### [DESCRIPTION OF THE TASK]
For the data that follows, return each line unchanged and drop the pictures.

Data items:
**********
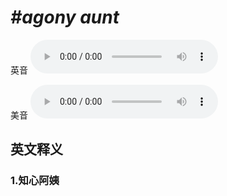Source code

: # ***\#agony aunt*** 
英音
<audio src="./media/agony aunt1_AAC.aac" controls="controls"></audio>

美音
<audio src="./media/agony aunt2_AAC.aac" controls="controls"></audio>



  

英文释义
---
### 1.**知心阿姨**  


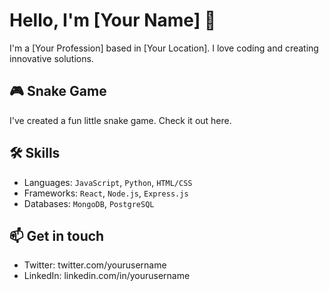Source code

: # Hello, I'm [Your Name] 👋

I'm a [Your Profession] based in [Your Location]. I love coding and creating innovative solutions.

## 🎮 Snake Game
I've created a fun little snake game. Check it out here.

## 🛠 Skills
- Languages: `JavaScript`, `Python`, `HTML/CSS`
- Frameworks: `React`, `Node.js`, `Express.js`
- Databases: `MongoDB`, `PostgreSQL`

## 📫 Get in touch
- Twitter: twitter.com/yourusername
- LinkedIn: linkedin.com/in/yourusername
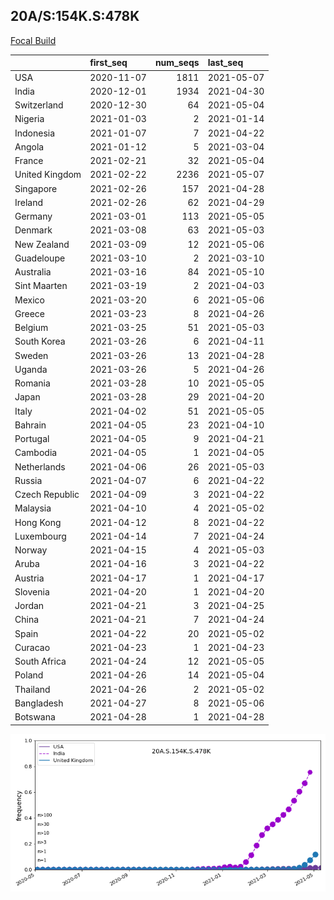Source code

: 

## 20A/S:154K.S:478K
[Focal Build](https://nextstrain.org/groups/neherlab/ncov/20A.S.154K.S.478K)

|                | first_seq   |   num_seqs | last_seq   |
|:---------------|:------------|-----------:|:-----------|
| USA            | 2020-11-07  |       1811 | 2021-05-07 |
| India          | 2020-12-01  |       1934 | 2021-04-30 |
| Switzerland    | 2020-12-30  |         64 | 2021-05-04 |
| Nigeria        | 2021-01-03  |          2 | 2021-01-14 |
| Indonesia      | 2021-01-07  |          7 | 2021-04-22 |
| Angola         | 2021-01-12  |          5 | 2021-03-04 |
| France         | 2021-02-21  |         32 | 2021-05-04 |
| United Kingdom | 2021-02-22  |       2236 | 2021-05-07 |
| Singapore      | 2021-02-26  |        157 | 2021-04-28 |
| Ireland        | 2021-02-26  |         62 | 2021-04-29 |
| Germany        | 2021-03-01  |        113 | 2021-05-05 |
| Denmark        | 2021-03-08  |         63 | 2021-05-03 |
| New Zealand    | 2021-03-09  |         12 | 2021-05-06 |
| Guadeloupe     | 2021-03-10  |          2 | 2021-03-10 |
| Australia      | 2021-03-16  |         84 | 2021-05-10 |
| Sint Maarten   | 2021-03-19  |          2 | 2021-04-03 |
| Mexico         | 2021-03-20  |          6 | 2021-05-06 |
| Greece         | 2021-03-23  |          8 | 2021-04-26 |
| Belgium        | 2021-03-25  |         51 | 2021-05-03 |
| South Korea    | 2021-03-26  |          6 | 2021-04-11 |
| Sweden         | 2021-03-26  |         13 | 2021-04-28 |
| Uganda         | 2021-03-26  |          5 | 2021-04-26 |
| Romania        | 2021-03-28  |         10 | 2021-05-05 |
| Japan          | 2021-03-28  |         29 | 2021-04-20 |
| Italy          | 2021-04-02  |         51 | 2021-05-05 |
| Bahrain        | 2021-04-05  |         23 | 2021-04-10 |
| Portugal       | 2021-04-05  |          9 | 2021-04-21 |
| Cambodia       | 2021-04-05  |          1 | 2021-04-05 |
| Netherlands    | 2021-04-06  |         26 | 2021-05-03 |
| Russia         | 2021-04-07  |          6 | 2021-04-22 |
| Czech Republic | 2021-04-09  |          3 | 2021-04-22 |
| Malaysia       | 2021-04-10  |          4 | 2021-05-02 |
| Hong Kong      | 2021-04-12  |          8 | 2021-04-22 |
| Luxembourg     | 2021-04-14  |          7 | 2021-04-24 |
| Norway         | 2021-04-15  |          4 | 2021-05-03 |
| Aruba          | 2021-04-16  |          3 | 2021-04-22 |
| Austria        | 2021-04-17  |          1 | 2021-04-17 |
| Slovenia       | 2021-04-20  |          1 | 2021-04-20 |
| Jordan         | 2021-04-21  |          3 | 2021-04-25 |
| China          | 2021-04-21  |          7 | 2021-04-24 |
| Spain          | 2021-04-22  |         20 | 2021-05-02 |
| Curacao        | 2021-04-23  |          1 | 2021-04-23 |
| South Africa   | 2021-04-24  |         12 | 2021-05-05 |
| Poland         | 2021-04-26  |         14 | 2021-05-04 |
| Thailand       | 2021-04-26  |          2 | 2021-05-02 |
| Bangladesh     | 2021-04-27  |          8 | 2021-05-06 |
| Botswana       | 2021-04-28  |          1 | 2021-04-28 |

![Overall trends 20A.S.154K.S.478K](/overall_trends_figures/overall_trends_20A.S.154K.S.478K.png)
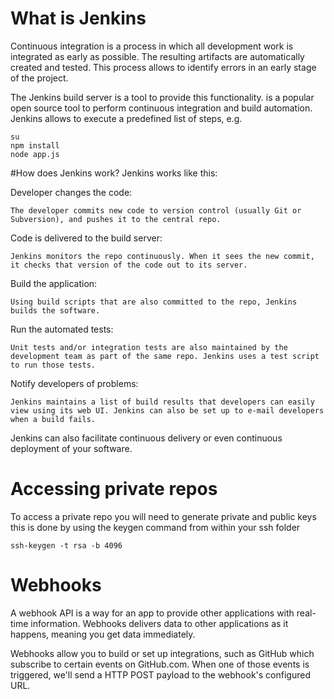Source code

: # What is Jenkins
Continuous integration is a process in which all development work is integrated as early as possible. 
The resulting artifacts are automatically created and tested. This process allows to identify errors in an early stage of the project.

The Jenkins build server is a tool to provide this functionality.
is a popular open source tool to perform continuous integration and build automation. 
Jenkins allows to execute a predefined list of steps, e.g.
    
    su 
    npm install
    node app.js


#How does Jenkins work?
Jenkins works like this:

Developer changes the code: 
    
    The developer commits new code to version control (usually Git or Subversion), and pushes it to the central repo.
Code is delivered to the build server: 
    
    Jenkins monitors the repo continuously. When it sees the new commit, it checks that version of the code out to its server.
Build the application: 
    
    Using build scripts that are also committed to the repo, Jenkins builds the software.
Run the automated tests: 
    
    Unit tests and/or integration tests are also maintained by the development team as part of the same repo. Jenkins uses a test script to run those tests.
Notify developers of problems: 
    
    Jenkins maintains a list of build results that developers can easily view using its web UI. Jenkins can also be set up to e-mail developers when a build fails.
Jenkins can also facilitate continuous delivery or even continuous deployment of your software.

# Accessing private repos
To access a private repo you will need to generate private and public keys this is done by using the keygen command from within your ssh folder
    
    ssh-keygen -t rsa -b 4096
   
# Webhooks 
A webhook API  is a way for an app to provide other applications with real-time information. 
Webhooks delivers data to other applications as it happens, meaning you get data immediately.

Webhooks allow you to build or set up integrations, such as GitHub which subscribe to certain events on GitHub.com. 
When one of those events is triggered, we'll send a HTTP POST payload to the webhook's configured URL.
**********
### [EXERCISE OUTPUT]
Source code

: # ***\#agony aunt*** 
英音
<audio src="./media/agony aunt1_AAC.aac" controls="controls"></audio>

美音
<audio src="./media/agony aunt2_AAC.aac" controls="controls"></audio>



  

英文释义
---
### 1.**知心阿姨**  


Source code

: # Hello, I'm [Your Name] 👋

I'm a [Your Profession] based in [Your Location]. I love coding and creating innovative solutions.

## 🎮 Snake Game
I've created a fun little snake game. Check it out here.

## 🛠 Skills
- Languages: `JavaScript`, `Python`, `HTML/CSS`
- Frameworks: `React`, `Node.js`, `Express.js`
- Databases: `MongoDB`, `PostgreSQL`

## 📫 Get in touch
- Twitter: twitter.com/yourusername
- LinkedIn: linkedin.com/in/yourusername
Source code

: 

## 20A/S:154K.S:478K
[Focal Build](https://nextstrain.org/groups/neherlab/ncov/20A.S.154K.S.478K)

|                | first_seq   |   num_seqs | last_seq   |
|:---------------|:------------|-----------:|:-----------|
| USA            | 2020-11-07  |       1811 | 2021-05-07 |
| India          | 2020-12-01  |       1934 | 2021-04-30 |
| Switzerland    | 2020-12-30  |         64 | 2021-05-04 |
| Nigeria        | 2021-01-03  |          2 | 2021-01-14 |
| Indonesia      | 2021-01-07  |          7 | 2021-04-22 |
| Angola         | 2021-01-12  |          5 | 2021-03-04 |
| France         | 2021-02-21  |         32 | 2021-05-04 |
| United Kingdom | 2021-02-22  |       2236 | 2021-05-07 |
| Singapore      | 2021-02-26  |        157 | 2021-04-28 |
| Ireland        | 2021-02-26  |         62 | 2021-04-29 |
| Germany        | 2021-03-01  |        113 | 2021-05-05 |
| Denmark        | 2021-03-08  |         63 | 2021-05-03 |
| New Zealand    | 2021-03-09  |         12 | 2021-05-06 |
| Guadeloupe     | 2021-03-10  |          2 | 2021-03-10 |
| Australia      | 2021-03-16  |         84 | 2021-05-10 |
| Sint Maarten   | 2021-03-19  |          2 | 2021-04-03 |
| Mexico         | 2021-03-20  |          6 | 2021-05-06 |
| Greece         | 2021-03-23  |          8 | 2021-04-26 |
| Belgium        | 2021-03-25  |         51 | 2021-05-03 |
| South Korea    | 2021-03-26  |          6 | 2021-04-11 |
| Sweden         | 2021-03-26  |         13 | 2021-04-28 |
| Uganda         | 2021-03-26  |          5 | 2021-04-26 |
| Romania        | 2021-03-28  |         10 | 2021-05-05 |
| Japan          | 2021-03-28  |         29 | 2021-04-20 |
| Italy          | 2021-04-02  |         51 | 2021-05-05 |
| Bahrain        | 2021-04-05  |         23 | 2021-04-10 |
| Portugal       | 2021-04-05  |          9 | 2021-04-21 |
| Cambodia       | 2021-04-05  |          1 | 2021-04-05 |
| Netherlands    | 2021-04-06  |         26 | 2021-05-03 |
| Russia         | 2021-04-07  |          6 | 2021-04-22 |
| Czech Republic | 2021-04-09  |          3 | 2021-04-22 |
| Malaysia       | 2021-04-10  |          4 | 2021-05-02 |
| Hong Kong      | 2021-04-12  |          8 | 2021-04-22 |
| Luxembourg     | 2021-04-14  |          7 | 2021-04-24 |
| Norway         | 2021-04-15  |          4 | 2021-05-03 |
| Aruba          | 2021-04-16  |          3 | 2021-04-22 |
| Austria        | 2021-04-17  |          1 | 2021-04-17 |
| Slovenia       | 2021-04-20  |          1 | 2021-04-20 |
| Jordan         | 2021-04-21  |          3 | 2021-04-25 |
| China          | 2021-04-21  |          7 | 2021-04-24 |
| Spain          | 2021-04-22  |         20 | 2021-05-02 |
| Curacao        | 2021-04-23  |          1 | 2021-04-23 |
| South Africa   | 2021-04-24  |         12 | 2021-05-05 |
| Poland         | 2021-04-26  |         14 | 2021-05-04 |
| Thailand       | 2021-04-26  |          2 | 2021-05-02 |
| Bangladesh     | 2021-04-27  |          8 | 2021-05-06 |
| Botswana       | 2021-04-28  |          1 | 2021-04-28 |

![Overall trends 20A.S.154K.S.478K](/overall_trends_figures/overall_trends_20A.S.154K.S.478K.png)
Source code

: # What is Jenkins
Continuous integration is a process in which all development work is integrated as early as possible. 
The resulting artifacts are automatically created and tested. This process allows to identify errors in an early stage of the project.

The Jenkins build server is a tool to provide this functionality.
is a popular open source tool to perform continuous integration and build automation. 
Jenkins allows to execute a predefined list of steps, e.g.
    
    su 
    npm install
    node app.js


#How does Jenkins work?
Jenkins works like this:

Developer changes the code: 
    
    The developer commits new code to version control (usually Git or Subversion), and pushes it to the central repo.
Code is delivered to the build server: 
    
    Jenkins monitors the repo continuously. When it sees the new commit, it checks that version of the code out to its server.
Build the application: 
    
    Using build scripts that are also committed to the repo, Jenkins builds the software.
Run the automated tests: 
    
    Unit tests and/or integration tests are also maintained by the development team as part of the same repo. Jenkins uses a test script to run those tests.
Notify developers of problems: 
    
    Jenkins maintains a list of build results that developers can easily view using its web UI. Jenkins can also be set up to e-mail developers when a build fails.
Jenkins can also facilitate continuous delivery or even continuous deployment of your software.

# Accessing private repos
To access a private repo you will need to generate private and public keys this is done by using the keygen command from within your ssh folder
    
    ssh-keygen -t rsa -b 4096
   
# Webhooks 
A webhook API  is a way for an app to provide other applications with real-time information. 
Webhooks delivers data to other applications as it happens, meaning you get data immediately.

Webhooks allow you to build or set up integrations, such as GitHub which subscribe to certain events on GitHub.com. 
When one of those events is triggered, we'll send a HTTP POST payload to the webhook's configured URL.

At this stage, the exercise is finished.